A Alemanha foi outra seleção que aproveitou o momento para se manifestar. Assim como Kane, Manuel Neuer, capitão alemão, iria utilizar a braçadeira “One Love”, mas, após a Fifa informar que haveria punição, ele optou por não utilizar. Porém, antes da partida contra o Japão, todos os jogadores da Alemanha tamparam a boca, dizendo que foram censurados pela entidade. O ato não foi totalmente bem visto por torcedores no Catar. Eles aproveitaram o jogo contra a Espanha, válido pela segunda rodada, para dar uma resposta aos alemães.

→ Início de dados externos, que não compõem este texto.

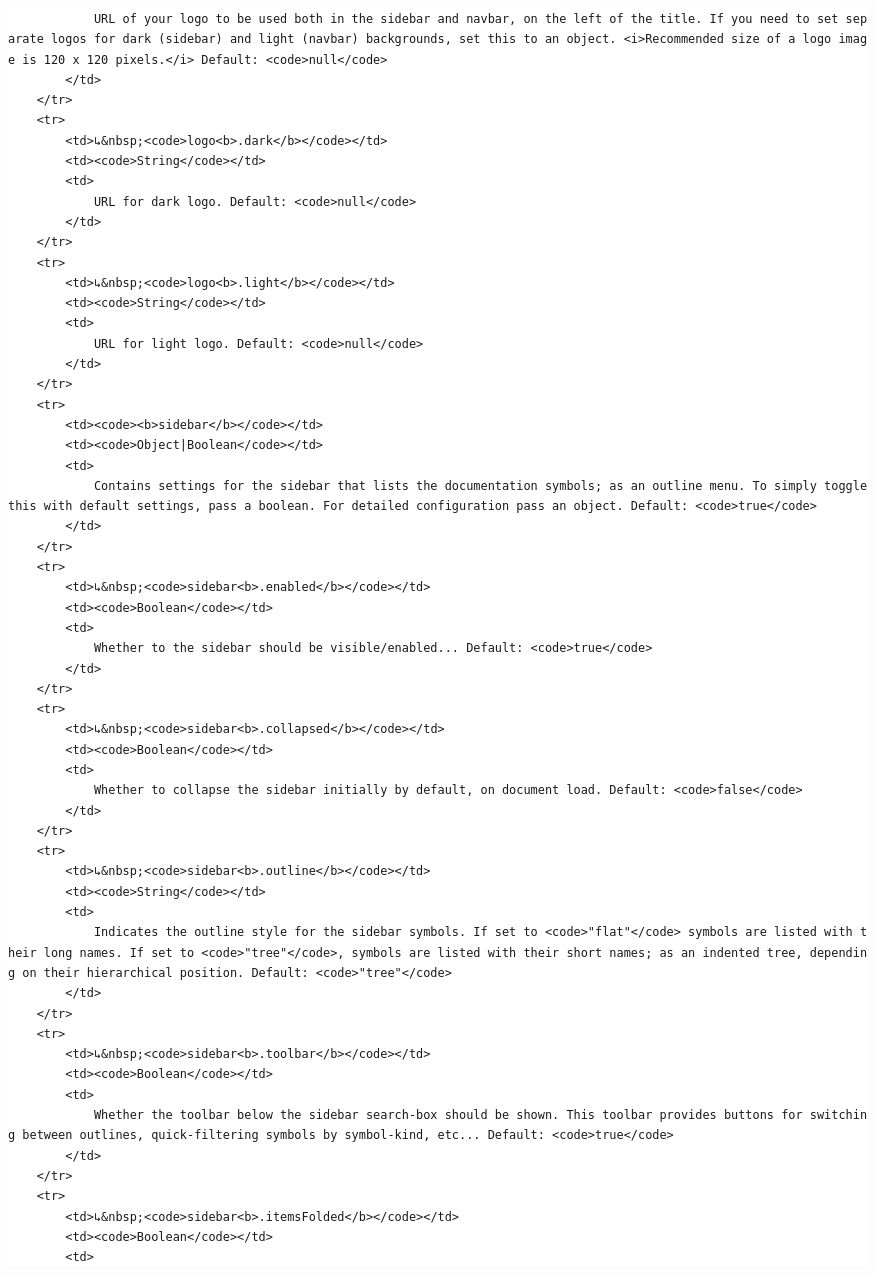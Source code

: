                 URL of your logo to be used both in the sidebar and navbar, on the left of the title. If you need to set separate logos for dark (sidebar) and light (navbar) backgrounds, set this to an object. <i>Recommended size of a logo image is 120 x 120 pixels.</i> Default: <code>null</code>
            </td>
        </tr>
        <tr>
            <td>↳&nbsp;<code>logo<b>.dark</b></code></td>
            <td><code>String</code></td>
            <td>
                URL for dark logo. Default: <code>null</code>
            </td>
        </tr>
        <tr>
            <td>↳&nbsp;<code>logo<b>.light</b></code></td>
            <td><code>String</code></td>
            <td>
                URL for light logo. Default: <code>null</code>
            </td>
        </tr>
        <tr>
            <td><code><b>sidebar</b></code></td>
            <td><code>Object|Boolean</code></td>
            <td>
                Contains settings for the sidebar that lists the documentation symbols; as an outline menu. To simply toggle this with default settings, pass a boolean. For detailed configuration pass an object. Default: <code>true</code>
            </td>
        </tr>
        <tr>
            <td>↳&nbsp;<code>sidebar<b>.enabled</b></code></td>
            <td><code>Boolean</code></td>
            <td>
                Whether to the sidebar should be visible/enabled... Default: <code>true</code>
            </td>
        </tr>
        <tr>
            <td>↳&nbsp;<code>sidebar<b>.collapsed</b></code></td>
            <td><code>Boolean</code></td>
            <td>
                Whether to collapse the sidebar initially by default, on document load. Default: <code>false</code>
            </td>
        </tr>
        <tr>
            <td>↳&nbsp;<code>sidebar<b>.outline</b></code></td>
            <td><code>String</code></td>
            <td>
                Indicates the outline style for the sidebar symbols. If set to <code>"flat"</code> symbols are listed with their long names. If set to <code>"tree"</code>, symbols are listed with their short names; as an indented tree, depending on their hierarchical position. Default: <code>"tree"</code>
            </td>
        </tr>
        <tr>
            <td>↳&nbsp;<code>sidebar<b>.toolbar</b></code></td>
            <td><code>Boolean</code></td>
            <td>
                Whether the toolbar below the sidebar search-box should be shown. This toolbar provides buttons for switching between outlines, quick-filtering symbols by symbol-kind, etc... Default: <code>true</code>
            </td>
        </tr>
        <tr>
            <td>↳&nbsp;<code>sidebar<b>.itemsFolded</b></code></td>
            <td><code>Boolean</code></td>
            <td>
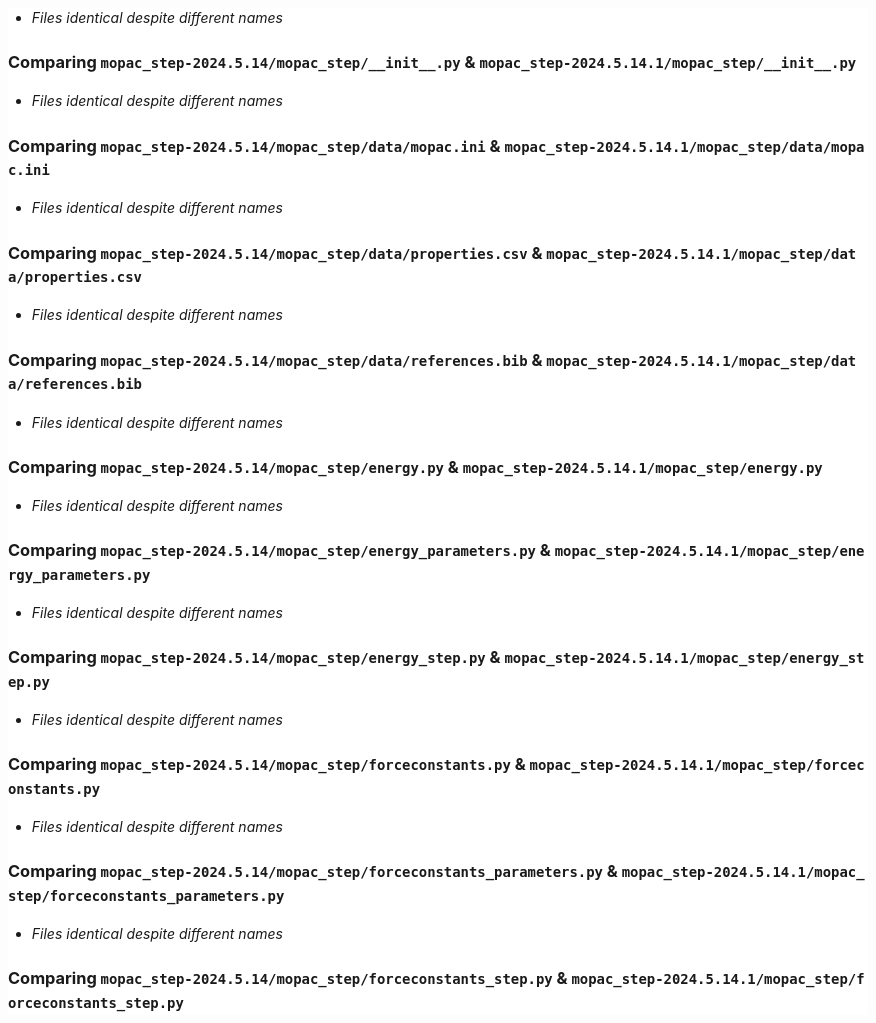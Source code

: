 * *Files identical despite different names*

### Comparing `mopac_step-2024.5.14/mopac_step/__init__.py` & `mopac_step-2024.5.14.1/mopac_step/__init__.py`

 * *Files identical despite different names*

### Comparing `mopac_step-2024.5.14/mopac_step/data/mopac.ini` & `mopac_step-2024.5.14.1/mopac_step/data/mopac.ini`

 * *Files identical despite different names*

### Comparing `mopac_step-2024.5.14/mopac_step/data/properties.csv` & `mopac_step-2024.5.14.1/mopac_step/data/properties.csv`

 * *Files identical despite different names*

### Comparing `mopac_step-2024.5.14/mopac_step/data/references.bib` & `mopac_step-2024.5.14.1/mopac_step/data/references.bib`

 * *Files identical despite different names*

### Comparing `mopac_step-2024.5.14/mopac_step/energy.py` & `mopac_step-2024.5.14.1/mopac_step/energy.py`

 * *Files identical despite different names*

### Comparing `mopac_step-2024.5.14/mopac_step/energy_parameters.py` & `mopac_step-2024.5.14.1/mopac_step/energy_parameters.py`

 * *Files identical despite different names*

### Comparing `mopac_step-2024.5.14/mopac_step/energy_step.py` & `mopac_step-2024.5.14.1/mopac_step/energy_step.py`

 * *Files identical despite different names*

### Comparing `mopac_step-2024.5.14/mopac_step/forceconstants.py` & `mopac_step-2024.5.14.1/mopac_step/forceconstants.py`

 * *Files identical despite different names*

### Comparing `mopac_step-2024.5.14/mopac_step/forceconstants_parameters.py` & `mopac_step-2024.5.14.1/mopac_step/forceconstants_parameters.py`

 * *Files identical despite different names*

### Comparing `mopac_step-2024.5.14/mopac_step/forceconstants_step.py` & `mopac_step-2024.5.14.1/mopac_step/forceconstants_step.py`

Algumas pessoas que estavam no estádio no domingo, 27, levaram imagens de Mesut Özil, jogador alemão que, quando anunciou sua aposentadoria após a eliminação da tetracampeã em 2018, na Copa da Rússia, disse que se sentia perseguido e discriminado pela Federação Alemã de Futebol devido à ascendência turca e por ser favorável à imigração e ao multiculturalismo na sociedade alemã.

O jogo entre Portugal e Uruguai não teve protesto por parte dos jogadores, porém, foi marcado pela primeira invasão a campo da Copa. Um torcedor invadiu o gramado carregando uma bandeira LGBTQIA+ e com a camisa com os dizeres “Respect for Iranian Woman” (Respeito para as mulheres iranianas) e “Save Ukraine” (Salve a Ucrânia). O homem foi retirado pelos seguranças do evento e as imagens do momento da invasão não foram transmitidas pela Fifa. Nos últimos dias, um movimento pró-Palestina se fez presente em alguns jogos e marcou a segunda invasão em campo. Um homem correu pelo campo com uma bandeira da Palestina. Ele também foi detido pelos seguranças. Nas arquibancadas também foram registrados movimentos em apoio ao gesto e pedidos para que a Palestina seja reconhecida como nação. A fase de grupos da Copa do Mundo comprovou algo dito por Nelson Rodrigues há muito tempo: “Pobres são aqueles que imaginavam o futebol limitado aos acontecimentos no gramado”.